Stored data:
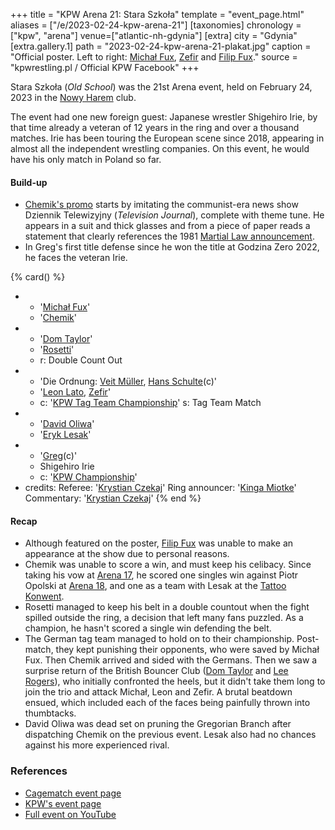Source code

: +++
title = "KPW Arena 21: Stara Szkoła"
template = "event_page.html"
aliases = ["/e/2023-02-24-kpw-arena-21"]
[taxonomies]
chronology = ["kpw", "arena"]
venue=["atlantic-nh-gdynia"]
[extra]
city = "Gdynia"
[extra.gallery.1]
path = "2023-02-24-kpw-arena-21-plakat.jpg"
caption = "Official poster. Left to right: [Michał Fux](@/w/michal-fux.md), [Zefir](@/w/zefir.md) and [Filip Fux](@/w/filip-fux.md)."
source = "kpwrestling.pl / Official KPW Facebook"
+++

Stara Szkoła (_Old School_) was the 21st Arena event, held on February 24, 2023 in the [Nowy Harem](@/v/atlantic-nh-gdynia.md) club.

The event had one new foreign guest: Japanese wrestler Shigehiro Irie, by that time already a veteran of 12 years in the ring and over a thousand matches. Irie has been touring the European scene since 2018, appearing in almost all the independent wrestling companies. On this event, he would have his only match in Poland so far.

#### Build-up

* [Chemik's promo](https://www.youtube.com/watch?v=yPeh98qc6YA) starts by imitating the communist-era news show Dziennik Telewizyjny (_Television Journal_), complete with theme tune. He appears in a suit and thick glasses and from a piece of paper reads a statement that clearly references the 1981 [Martial Law announcement](https://www.youtube.com/watch?v=7MHPrdAbse0).
* In Greg's first title defense since he won the title at Godzina Zero 2022, he faces the veteran Irie.

{% card() %}
- - '[Michał Fux](@/w/michal-fux.md)'
  - '[Chemik](@/w/chemik.md)'
- - '[Dom Taylor](@/w/dom-taylor.md)'
  - '[Rosetti](@/w/rosetti.md)'
  - r: Double Count Out
- - 'Die Ordnung: [Veit Müller](@/w/veit-mueller.md), [Hans Schulte](@/w/hans-schulte.md)(c)'
  - '[Leon Lato](@/w/leon-lato.md), [Zefir](@/w/zefir.md)'
  - c: '[KPW Tag Team Championship](@/c/kpw-tag-team-championship.md)'
    s: Tag Team Match
- - '[David Oliwa](@/w/david-oliwa.md)'
  - '[Eryk Lesak](@/w/eryk-lesak.md)'
- - '[Greg](@/w/greg.md)(c)'
  - Shigehiro Irie
  - c: '[KPW Championship](@/c/kpw-championship.md)'
- credits:
    Referee: '[Krystian Czekaj](@/w/krystian-czekaj.md)'
    Ring announcer: '[Kinga Miotke](@/w/kinga-miotke.md)'
    Commentary: '[Krystian Czekaj](@/w/krystian-czekaj.md)'
{% end %}

#### Recap

* Although featured on the poster, [Filip Fux](@/w/filip-fux.md) was unable to make an appearance at the show due to personal reasons.
* Chemik was unable to score a win, and must keep his celibacy. Since taking his vow at [Arena 17](@/e/kpw/2021-08-21-kpw-arena-17.md),
he scored one singles win against Piotr Opolski at [Arena 18](@/e/kpw/2022-03-18-kpw-arena-18.md),
and one as a team with Lesak at the [Tattoo Konwent](@/e/kpw/2022-07-30-kpw-tattoo-konwent-2022.md).
* Rosetti managed to keep his belt in a double countout when the fight spilled outside the ring, a decision that left many fans puzzled. As a champion, he hasn't scored a single win defending the belt.
* The German tag team managed to hold on to their championship. Post-match, they kept punishing their opponents, who were saved by Michał Fux. Then Chemik arrived and sided with the Germans. Then we saw a surprise return of the British Bouncer Club ([Dom Taylor](@/w/dom-taylor.md) and [Lee Rogers](@/w/lee-rogers.md)), who initially confronted the heels, but it didn't take them long to join the trio and attack Michał, Leon and Zefir. A brutal beatdown ensued, which included each of the faces being painfully thrown into thumbtacks.
* David Oliwa was dead set on pruning the Gregorian Branch after dispatching Chemik on the previous event. Lesak also had no chances against his more experienced rival.

### References

* [Cagematch event page](https://www.cagematch.net/?id=1&nr=360867)
* [KPW's event page](https://kpwrestling.pl/events/kpw-arena-21/)
* [Full event on YouTube](https://www.youtube.com/watch?v=QXtSn3Qlwlg)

• _ASSIGNMENT_
If a picture appears among the records, leave it out, and otherwise reproduce exactly every line from the first line through the one with "promo](https://www.youtube.com/watch?v=yPeh98qc6YA) starts by", both included.

• _RESPONSE AREA_
Source code

: +++
title = "KPW Arena 21: Stara Szkoła"
template = "event_page.html"
aliases = ["/e/2023-02-24-kpw-arena-21"]
[taxonomies]
chronology = ["kpw", "arena"]
venue=["atlantic-nh-gdynia"]
[extra]
city = "Gdynia"
[extra.gallery.1]
path = "2023-02-24-kpw-arena-21-plakat.jpg"
caption = "Official poster. Left to right: [Michał Fux](@/w/michal-fux.md), [Zefir](@/w/zefir.md) and [Filip Fux](@/w/filip-fux.md)."
source = "kpwrestling.pl / Official KPW Facebook"
+++

Stara Szkoła (_Old School_) was the 21st Arena event, held on February 24, 2023 in the [Nowy Harem](@/v/atlantic-nh-gdynia.md) club.

The event had one new foreign guest: Japanese wrestler Shigehiro Irie, by that time already a veteran of 12 years in the ring and over a thousand matches. Irie has been touring the European scene since 2018, appearing in almost all the independent wrestling companies. On this event, he would have his only match in Poland so far.

#### Build-up

* [Chemik's promo](https://www.youtube.com/watch?v=yPeh98qc6YA) starts by imitating the communist-era news show Dziennik Telewizyjny (_Television Journal_), complete with theme tune. He appears in a suit and thick glasses and from a piece of paper reads a statement that clearly references the 1981 [Martial Law announcement](https://www.youtube.com/watch?v=7MHPrdAbse0).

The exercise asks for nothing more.